*Required action:* Go through the material and copy every line in which "cslhangindent" appears.

[Data records Boundary: Start]

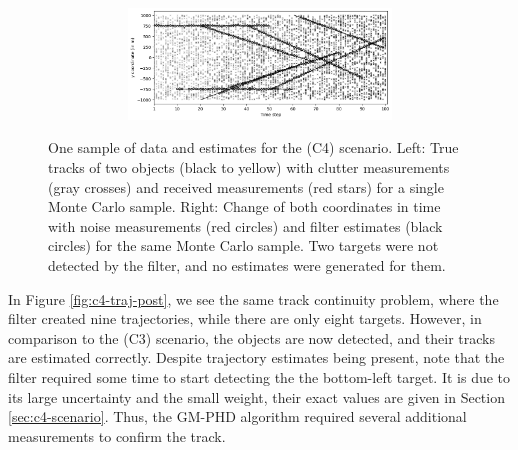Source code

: \begin{figure}
\begin{subfigure}[]{0.48\linewidth}
\begin{subfigure}[b]{\linewidth}
            \includegraphics[width=\linewidth]{figures/c4-y-estimates.png}
        \end{subfigure}
    \end{subfigure}
  \caption[One sample of data and estimates for the (C4) scenario.]{One sample of data and estimates for the (C4) scenario. Left: True tracks of two objects (black to yellow) with clutter measurements (gray crosses) and received measurements (red stars) for a single Monte Carlo sample. Right: Change of both coordinates in time with noise measurements (red circles) and filter estimates (black circles) for the same Monte Carlo sample. Two targets were not detected by the filter, and no estimates were generated for them.}
  \label{fig:c4-results-overview}
\end{figure}

In Figure \ref{fig:c4-traj-post}, we see the same track continuity problem, where the filter created nine trajectories, while there are only eight targets. However, in comparison to the (C3) scenario, the objects are now detected, and their tracks are estimated correctly. Despite trajectory estimates being present, note that the filter required some time to start detecting the the bottom-left target. It is due to its large uncertainty and the small weight, their exact values are given in Section \ref{sec:c4-scenario}. Thus, the GM-PHD algorithm required several additional measurements to confirm the track.

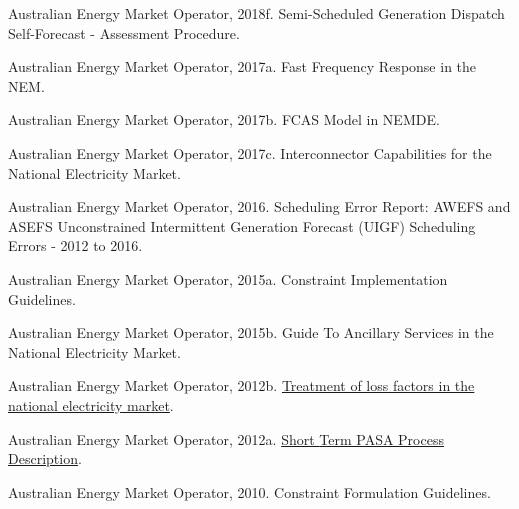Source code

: \documentclass[12pt,a4paper,]{report}
\newlength{\cslhangindent}
\newenvironment{CSLReferences}[2] %
 {%
  \setlength{\parindent}{0pt}
  \ifodd #1 \everypar{\setlength{\hangindent}{\cslhangindent}}\ignorespaces\fi
  \ifnum #2 > 0
  \setlength{\parskip}{#2\baselineskip}
  \fi
 }%
 {}
\begin{document}
\begin{CSLReferences}{1}{0}
\leavevmode{}%
Australian Energy Market Operator, 2018f. Semi-{Scheduled Generation
Dispatch Self-Forecast} - {Assessment Procedure}.

\leavevmode{}%
Australian Energy Market Operator, 2017a. Fast {Frequency Response} in
the {NEM}.

\leavevmode{}%
Australian Energy Market Operator, 2017b. {FCAS Model} in {NEMDE}.

\leavevmode{}%
Australian Energy Market Operator, 2017c. Interconnector {Capabilities}
for the {National Electricity Market}.

\leavevmode{}%
Australian Energy Market Operator, 2016. Scheduling {Error Report}:
{AWEFS} and {ASEFS Unconstrained Intermittent Generation Forecast}
({UIGF}) {Scheduling Errors} - 2012 to 2016.

\leavevmode{}%
Australian Energy Market Operator, 2015a. Constraint {Implementation
Guidelines}.

\leavevmode{}%
Australian Energy Market Operator, 2015b. Guide {To Ancillary Services}
in the {National Electricity Market}.

\leavevmode{}%
Australian Energy Market Operator, 2012b.
\href{https://www.aemo.com.au/Electricity/National-Electricity-Market-NEM/Security-and-reliability/-/media/93BB87A6E1F141DBB7B0D02AFD902D4F.ashx}{Treatment
of loss factors in the national electricity market}.

\leavevmode{}%
Australian Energy Market Operator, 2012a.
\href{https://www.aemo.com.au/-/media/files/electricity/nem/planning_and_forecasting/pasa/stpasa-process-description.pdf}{Short
{Term PASA Process Description}}.

\leavevmode{}%
Australian Energy Market Operator, 2010. Constraint {Formulation
Guidelines}.


\end{CSLReferences}
\end{document}
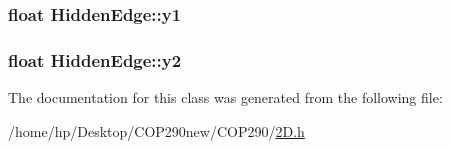 \subsubsection[{\texorpdfstring{y1}{y1}}]{\setlength{\rightskip}{0pt plus 5cm}float Hidden\+Edge\+::y1}\hypertarget{class_hidden_edge_a7e1436e8b31eca0d8b944d81ff9238a1}{}\label{class_hidden_edge_a7e1436e8b31eca0d8b944d81ff9238a1}
\subsubsection[{\texorpdfstring{y2}{y2}}]{\setlength{\rightskip}{0pt plus 5cm}float Hidden\+Edge\+::y2}\hypertarget{class_hidden_edge_a63af4b7204c511284e364a8fede55d46}{}\label{class_hidden_edge_a63af4b7204c511284e364a8fede55d46}


The documentation for this class was generated from the following file\+:\begin{DoxyCompactItemize}
\item 
/home/hp/\+Desktop/\+C\+O\+P290new/\+C\+O\+P290/\hyperlink{2_d_8h}{2\+D.\+h}\end{DoxyCompactItemize}

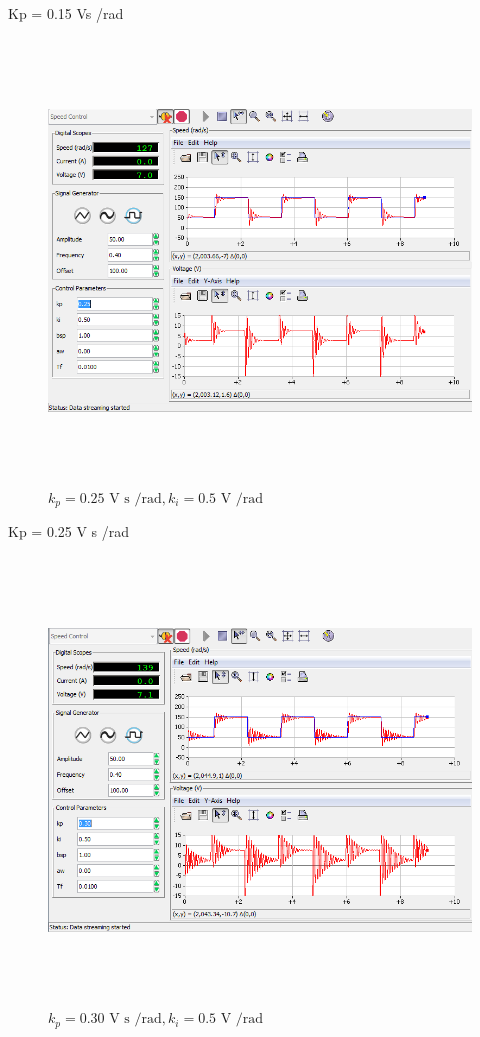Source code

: \documentclass[]{article}
\begin{document}
Kp = 0.15 Vs /rad

\begin{figure}\includegraphics[width=6.50000in,height=4.63889in]{media/image18.png} \caption{$k_p = \text{0.25 V s /rad}, k_i = \text{0.5 V /rad}$} \end{figure}

Kp = 0.25 V s /rad

\begin{figure}\includegraphics[width=6.50000in,height=4.66667in]{media/image32.png} \caption{$k_p = \text{0.30 V s /rad}, k_i = \text{0.5 V /rad}$} \end{figure}
\end{document}

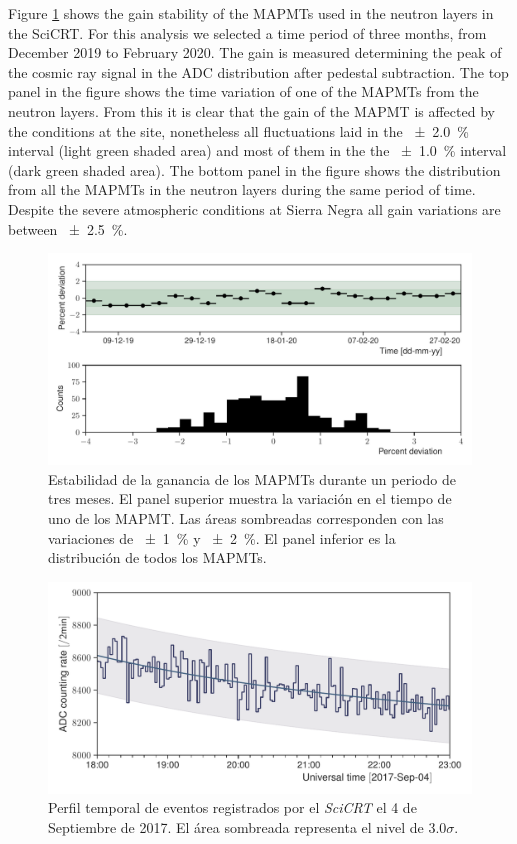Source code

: Figure \ref{fig:mip-stability} shows the gain stability of the MAPMTs used in the neutron layers in the SciCRT. For this analysis we selected a time period of three months, from December \num{2019} to February \num{2020}. The gain is measured determining the peak of the cosmic ray signal in the ADC distribution after pedestal subtraction. The top panel in the figure shows the time variation of one of the MAPMTs from the neutron layers. From this it is clear that the gain of the MAPMT is affected by the conditions at the site, nonetheless all fluctuations laid in the \SI{\pm 2.0}{\percent} interval (light green shaded area) and most of them in the the \SI{\pm 1.0}{\percent} interval (dark green shaded area). The bottom panel in the figure shows the distribution from all the MAPMTs in the neutron layers during the same period of time. Despite the severe atmospheric conditions at Sierra Negra all gain variations are between \SI{\pm 2.5}{\percent}.

\begin{figure}
        \centering
        \includegraphics[width=\textwidth]{neutron-mip_stability.pdf}
        \caption{Estabilidad de la ganancia de los MAPMTs durante un periodo de tres meses. El panel superior muestra la variación en el tiempo de uno de los MAPMT. Las áreas sombreadas corresponden con las variaciones de \SI{\pm 1}{\percent} y \SI{\pm 2}{\percent}. El panel inferior es la distribución de todos los MAPMTs.}
        \label{fig:mip-stability}
\end{figure}



\begin{figure}
        \centering
        \includegraphics[width=\textwidth]{neutron-170904.pdf}
        \caption{Perfil temporal de eventos registrados por el \emph{SciCRT} el \num{4} de Septiembre de \num{2017}. El área sombreada representa el nivel de $3.0\sigma$.}
        \label{fig:september-04}
\end{figure}

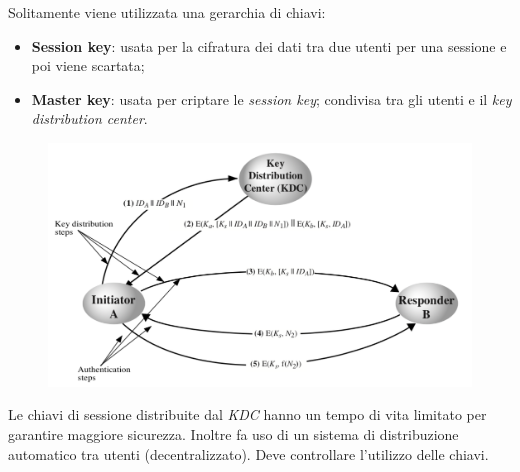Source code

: \documentclass[11pt, a4paper, twoside, italian]{report}
\theoremstyle{plain}
\begin{document}
\begin{multicols}{2}
\noindent
Solitamente viene utilizzata una gerarchia di chiavi:
\begin{itemize}
	\item \textbf{Session key}: usata per la cifratura dei dati tra due utenti per una sessione e poi viene scartata;
	\item \textbf{Master key}: usata per criptare le \textit{session key}; condivisa tra gli utenti e il \textit{key distribution center}.
\end{itemize}
\columnbreak
\begin{figure}[H]
	\centering
	\includegraphics[scale=0.4]{keydist}
\end{figure}
\end{multicols}
\noindent
Le chiavi di sessione distribuite dal \textit{KDC} hanno un tempo di vita limitato per garantire maggiore sicurezza. Inoltre fa uso di un sistema di distribuzione automatico tra utenti (decentralizzato). Deve controllare l'utilizzo delle chiavi.
\end{document}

[Data records Boundary: End]

*Solution for this exercise:*
\newlength{\cslhangindent}
  \ifodd #1 \everypar{\setlength{\hangindent}{\cslhangindent}}\ignorespaces\fi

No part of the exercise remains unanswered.